Goal of the exercise:
Copy out the lines of the material that include the string "boolean".

-- -- --

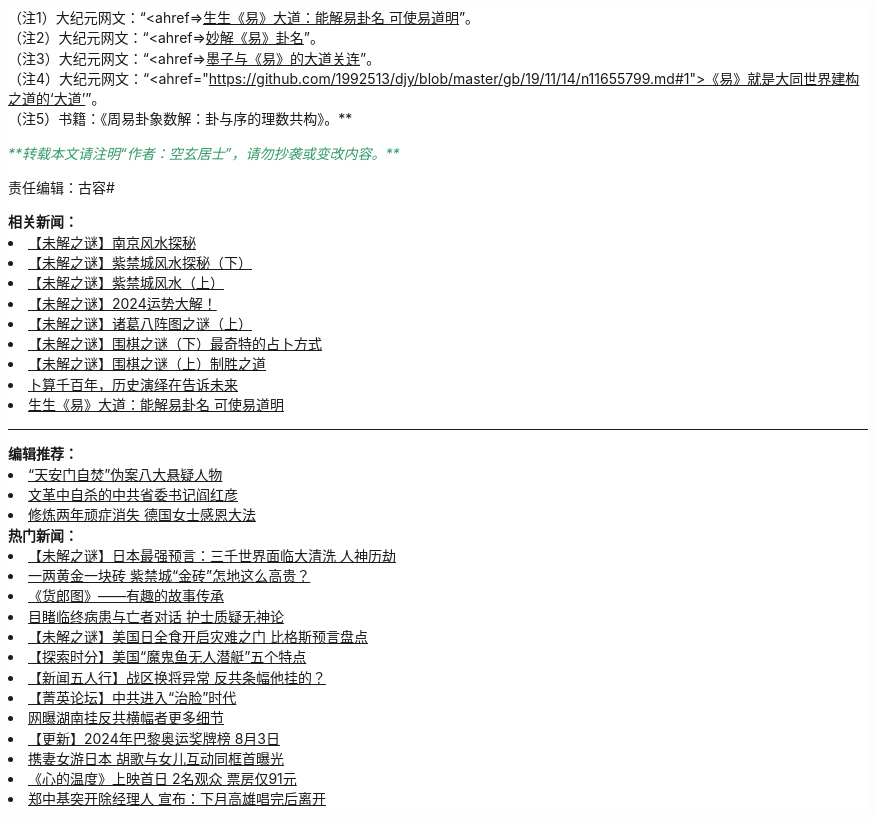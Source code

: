 （注1）大纪元网文：“<ahref=><a href="https://github.com/1992513/djy/blob/master/gb/22/10/28/n13854381.md#1">生生《易》大道：能解易卦名 可使易道明</a>”。<br />
（注2）大纪元网文：“<ahref=><a href="https://github.com/1992513/djy/blob/master/gb/22/9/19/n13827911.md#1">妙解《易》卦名</a>”。<br />
（注3）大纪元网文：“<ahref=><a href="https://github.com/1992513/djy/blob/master/gb/20/1/15/n11794733.md#1">墨子与《易》的大道关连</a>”。<br />
（注4）大纪元网文：“<ahref="https://github.com/1992513/djy/blob/master/gb/19/11/14/n11655799.md#1">《易》就是大同世界建构之道的‘大道’</a>”。<br />
（注5）书籍：《周易卦象数解：卦与序的理数共构》。**</p>
<p><span style="color: #339966;"><em>**转载本文请注明“作者：空玄居士”，请勿抄袭或变改内容。**</em></span></p>
<p>责任编辑：古容#</p>
<strong>相关新闻：</strong>
<li><a href="https://github.com/1992513/djy/blob/master/gb/24/2/19/n14184470.md#1">【未解之谜】南京风水探秘</a></li>
<li><a href="https://github.com/1992513/djy/blob/master/gb/24/2/2/n14171693.md#1">【未解之谜】紫禁城风水探秘（下）</a></li>
<li><a href="https://github.com/1992513/djy/blob/master/gb/24/1/29/n14169186.md#1">【未解之谜】紫禁城风水（上）</a></li>
<li><a href="https://github.com/1992513/djy/blob/master/gb/24/1/7/n14153269.md#1">【未解之谜】2024运势大解！</a></li>
<li><a href="https://github.com/1992513/djy/blob/master/gb/23/11/24/n14123474.md#1">【未解之谜】诸葛八阵图之谜（上）</a></li>
<li><a href="https://github.com/1992513/djy/blob/master/gb/22/11/21/n13869872.md#1">【未解之谜】围棋之谜（下）最奇特的占卜方式</a></li>
<li><a href="https://github.com/1992513/djy/blob/master/gb/22/11/4/n13859567.md#1">【未解之谜】围棋之谜（上）制胜之道</a></li>
<li><a href="https://github.com/1992513/djy/blob/master/gb/22/10/22/n13850939.md#1">卜算千百年，历史演绎在告诉未来</a></li>
<li><a href="https://github.com/1992513/djy/blob/master/gb/22/10/28/n13854381.md#1">生生《易》大道：能解易卦名 可使易道明</a></li>
<hr>
<strong>编辑推荐：</strong>
<li><a href="https://github.com/1992513/djy/blob/master/gb/21/1/23/n12706455.md#1" target="_blank">“天安门自焚”伪案八大悬疑人物</a></li><li><a href="https://github.com/1992513/djy/blob/master/gb/18/7/30/n10600549.md#1" target="_blank">文革中自杀的中共省委书记阎红彦</a></li><li><a href="https://github.com/1992513/djy/blob/master/gb/17/10/2/n9690997.md#1" target="_blank">修炼两年顽症消失 德国女士感恩大法</a></li>
<strong>热门新闻：</strong>
<li><a href="https://github.com/1992513/djy/blob/master/gb/24/7/29/n14300810.md#1">【未解之谜】日本最强预言：三千世界面临大清洗 人神历劫</a></li>
<li><a href="https://github.com/1992513/djy/blob/master/gb/24/7/30/n14301175.md#1">一两黄金一块砖 紫禁城“金砖”怎地这么高贵？</a></li>
<li><a href="https://github.com/1992513/djy/blob/master/gb/24/7/18/n14293177.md#1">《货郎图》——有趣的故事传承</a></li>
<li><a href="https://github.com/1992513/djy/blob/master/gb/24/7/29/n14300734.md#1">目睹临终病患与亡者对话 护士质疑无神论</a></li>
<li><a href="https://github.com/1992513/djy/blob/master/gb/24/8/2/n14303783.md#1">【未解之谜】美国日全食开启灾难之门 比格斯预言盘点</a></li>
<li><a href="https://github.com/1992513/djy/blob/master/gb/24/8/3/n14304195.md#1">【探索时分】美国“魔鬼鱼无人潜艇”五个特点</a></li>
<li><a href="https://github.com/1992513/djy/blob/master/gb/24/8/3/n14304259.md#1">【新闻五人行】战区换将异常 反共条幅他挂的？</a></li>
<li><a href="https://github.com/1992513/djy/blob/master/gb/24/8/3/n14303947.md#1">【菁英论坛】中共进入“治脸”时代</a></li>
<li><a href="https://github.com/1992513/djy/blob/master/gb/24/8/2/n14303843.md#1">网曝湖南挂反共横幅者更多细节</a></li>
<li><a href="https://github.com/1992513/djy/blob/master/gb/24/8/3/n14304119.md#1">【更新】2024年巴黎奥运奖牌榜 8月3日</a></li>
<li><a href="https://github.com/1992513/djy/blob/master/gb/24/8/2/n14303894.md#1">携妻女游日本 胡歌与女儿互动同框首曝光</a></li>
<li><a href="https://github.com/1992513/djy/blob/master/gb/24/8/3/n14304255.md#1">《心的温度》上映首日 2名观众 票房仅91元</a></li>
<li><a href="https://github.com/1992513/djy/blob/master/gb/24/8/4/n14304297.md#1">郑中基突开除经理人 宣布：下月高雄唱完后离开</a></li>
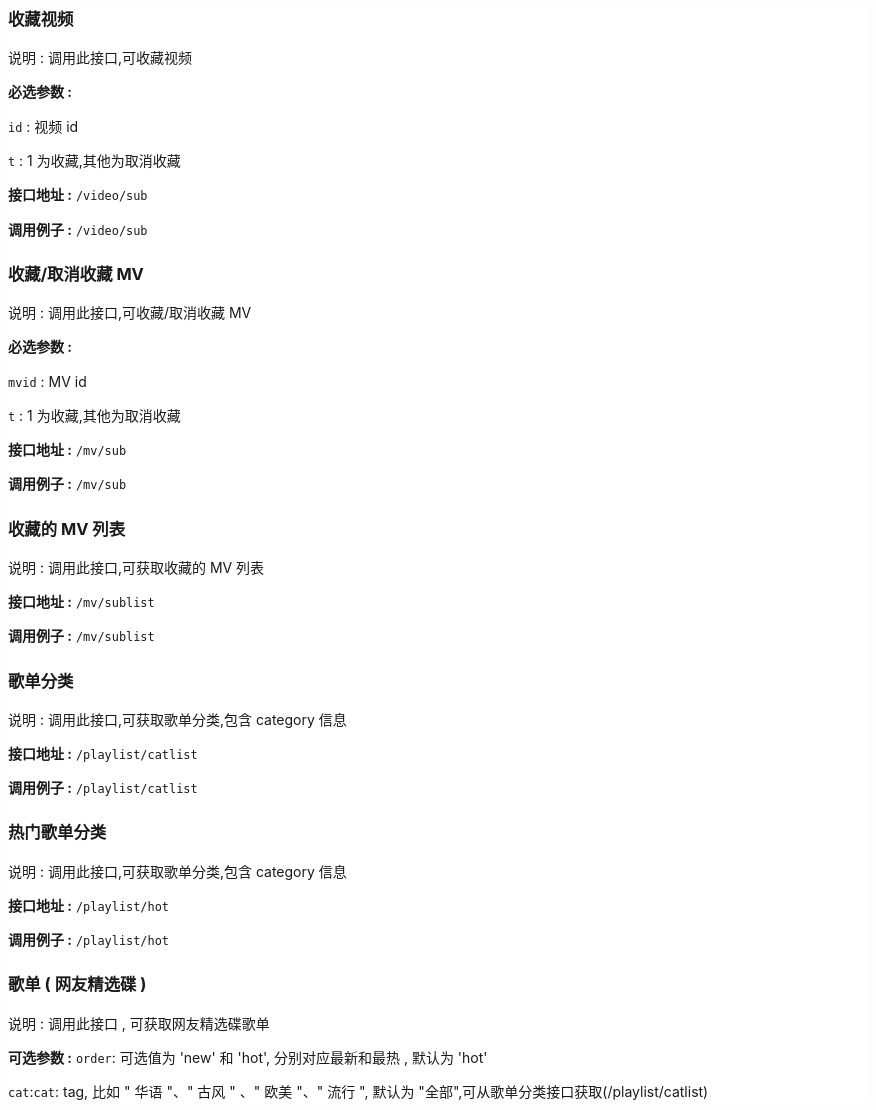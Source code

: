 ### 收藏视频

说明 : 调用此接口,可收藏视频

**必选参数 :**

`id` : 视频 id

`t` : 1 为收藏,其他为取消收藏

**接口地址 :** `/video/sub`

**调用例子 :** `/video/sub`

### 收藏/取消收藏 MV

说明 : 调用此接口,可收藏/取消收藏 MV

**必选参数 :**

`mvid` : MV id

`t` : 1 为收藏,其他为取消收藏

**接口地址 :** `/mv/sub`

**调用例子 :** `/mv/sub`

### 收藏的 MV 列表

说明 : 调用此接口,可获取收藏的 MV 列表

**接口地址 :** `/mv/sublist`

**调用例子 :** `/mv/sublist`

### 歌单分类

说明 : 调用此接口,可获取歌单分类,包含 category 信息

**接口地址 :** `/playlist/catlist`

**调用例子 :** `/playlist/catlist`

### 热门歌单分类

说明 : 调用此接口,可获取歌单分类,包含 category 信息

**接口地址 :** `/playlist/hot`

**调用例子 :** `/playlist/hot`

### 歌单 ( 网友精选碟 )

说明 : 调用此接口 , 可获取网友精选碟歌单

**可选参数 :** `order`: 可选值为 'new' 和 'hot', 分别对应最新和最热 , 默认为
'hot'

`cat`:`cat`: tag, 比如 " 华语 "、" 古风 " 、" 欧美 "、" 流行 ", 默认为
"全部",可从歌单分类接口获取(/playlist/catlist)  
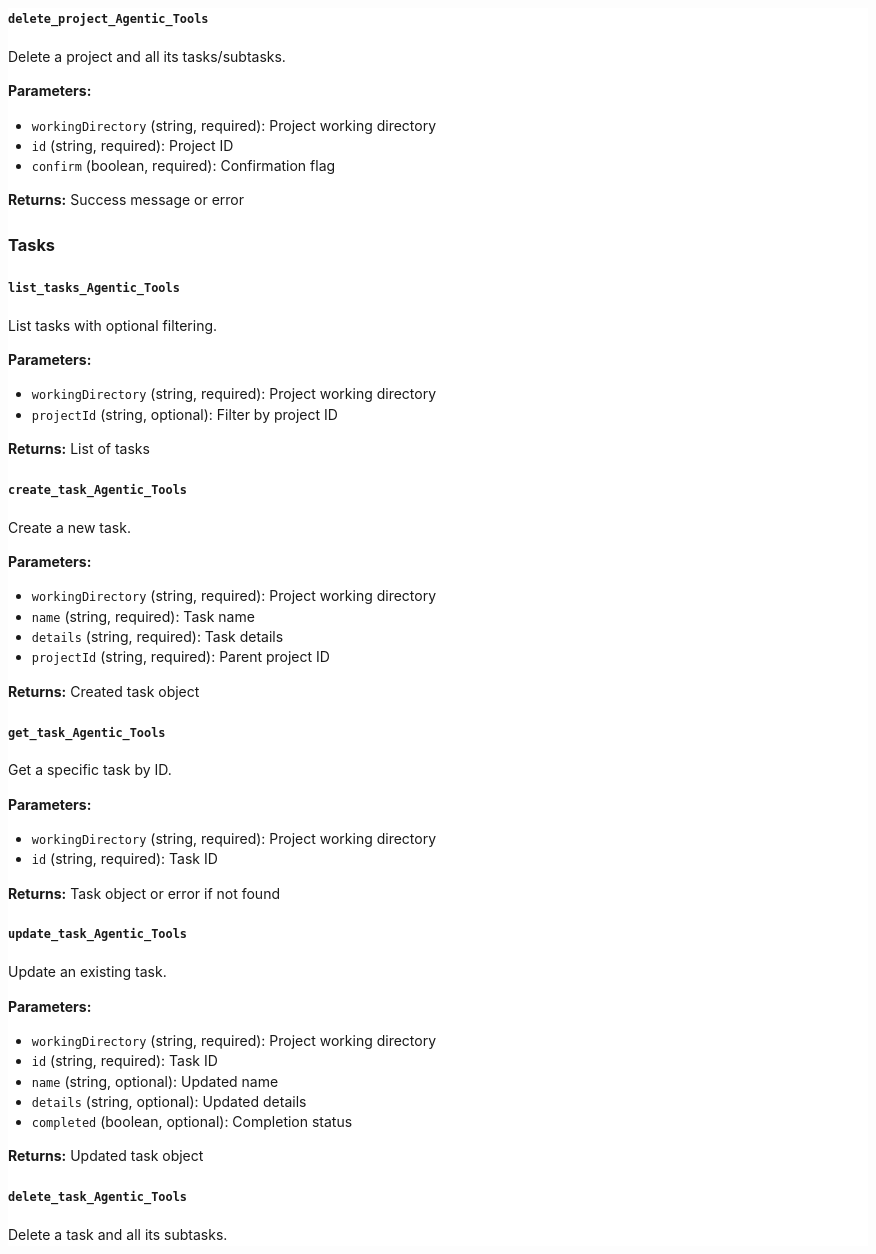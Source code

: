 #### `delete_project_Agentic_Tools`
Delete a project and all its tasks/subtasks.

**Parameters:**
- `workingDirectory` (string, required): Project working directory
- `id` (string, required): Project ID
- `confirm` (boolean, required): Confirmation flag

**Returns:** Success message or error

### Tasks

#### `list_tasks_Agentic_Tools`
List tasks with optional filtering.

**Parameters:**
- `workingDirectory` (string, required): Project working directory
- `projectId` (string, optional): Filter by project ID

**Returns:** List of tasks

#### `create_task_Agentic_Tools`
Create a new task.

**Parameters:**
- `workingDirectory` (string, required): Project working directory
- `name` (string, required): Task name
- `details` (string, required): Task details
- `projectId` (string, required): Parent project ID

**Returns:** Created task object

#### `get_task_Agentic_Tools`
Get a specific task by ID.

**Parameters:**
- `workingDirectory` (string, required): Project working directory
- `id` (string, required): Task ID

**Returns:** Task object or error if not found

#### `update_task_Agentic_Tools`
Update an existing task.

**Parameters:**
- `workingDirectory` (string, required): Project working directory
- `id` (string, required): Task ID
- `name` (string, optional): Updated name
- `details` (string, optional): Updated details
- `completed` (boolean, optional): Completion status

**Returns:** Updated task object

#### `delete_task_Agentic_Tools`
Delete a task and all its subtasks.
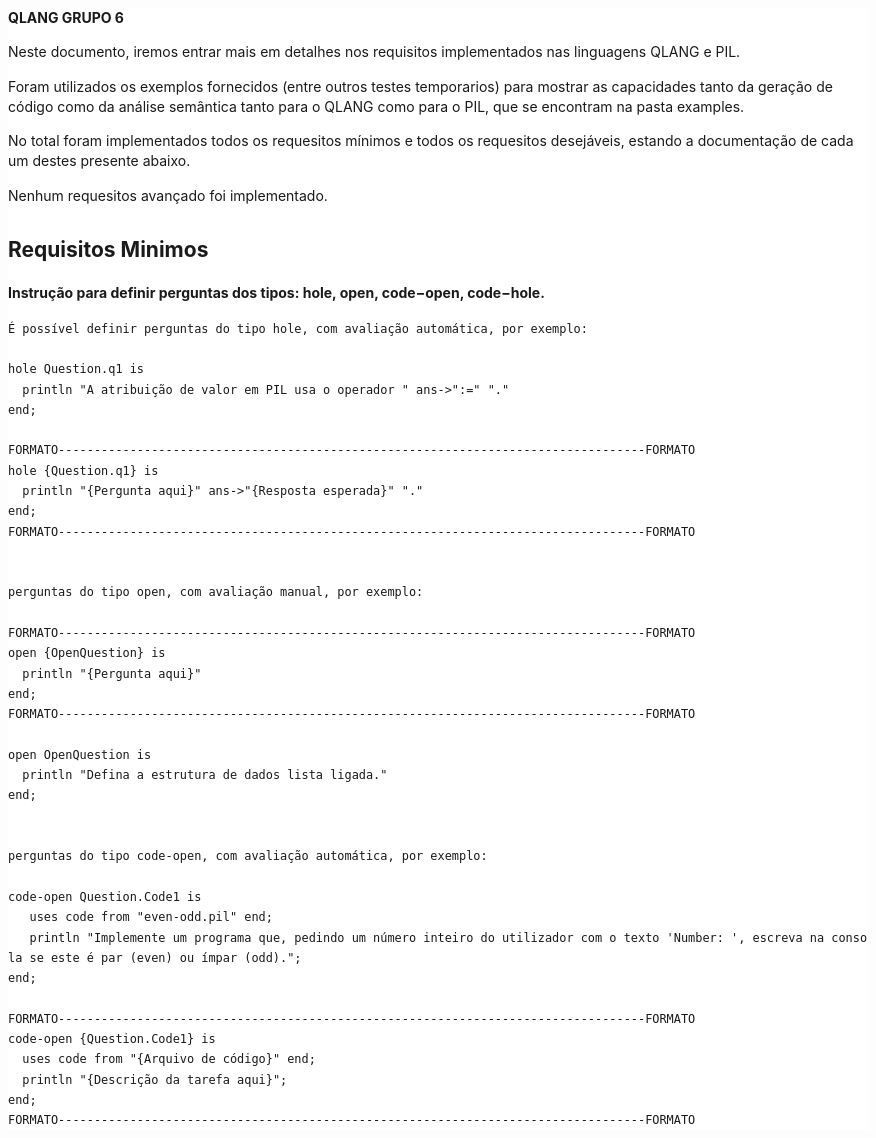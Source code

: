 **QLANG GRUPO 6**

Neste documento, iremos entrar mais em detalhes nos requisitos implementados nas linguagens QLANG e PIL.

Foram utilizados os exemplos fornecidos (entre outros testes temporarios) para mostrar as capacidades tanto da geração de código como da análise semântica tanto para o QLANG como para o PIL, que se encontram na pasta examples.

No total foram implementados todos os requesitos mínimos e todos os requesitos desejáveis, estando a documentação de cada um destes presente abaixo.

Nenhum requesitos avançado foi implementado.

## Requisitos Minimos

    
**Instrução para definir perguntas dos tipos: hole, open, code−open, code−hole.**
    
    É possível definir perguntas do tipo hole, com avaliação automática, por exemplo:
   
    hole Question.q1 is
      println "A atribuição de valor em PIL usa o operador " ans->":=" "."
    end;
    
    FORMATO----------------------------------------------------------------------------------FORMATO
    hole {Question.q1} is
      println "{Pergunta aqui}" ans->"{Resposta esperada}" "."
    end;
    FORMATO----------------------------------------------------------------------------------FORMATO


    perguntas do tipo open, com avaliação manual, por exemplo:

    FORMATO----------------------------------------------------------------------------------FORMATO
    open {OpenQuestion} is
      println "{Pergunta aqui}"
    end;
    FORMATO----------------------------------------------------------------------------------FORMATO
    
    open OpenQuestion is
      println "Defina a estrutura de dados lista ligada."
    end;

    
    perguntas do tipo code-open, com avaliação automática, por exemplo:

    code-open Question.Code1 is
       uses code from "even-odd.pil" end;
       println "Implemente um programa que, pedindo um número inteiro do utilizador com o texto 'Number: ', escreva na consola se este é par (even) ou ímpar (odd).";
    end; 

    FORMATO----------------------------------------------------------------------------------FORMATO
    code-open {Question.Code1} is
      uses code from "{Arquivo de código}" end;
      println "{Descrição da tarefa aqui}";
    end;
    FORMATO----------------------------------------------------------------------------------FORMATO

-- -- --

Exercise solution:
- `confirm` (boolean, required): Confirmation flag
- `completed` (boolean, optional): Completion status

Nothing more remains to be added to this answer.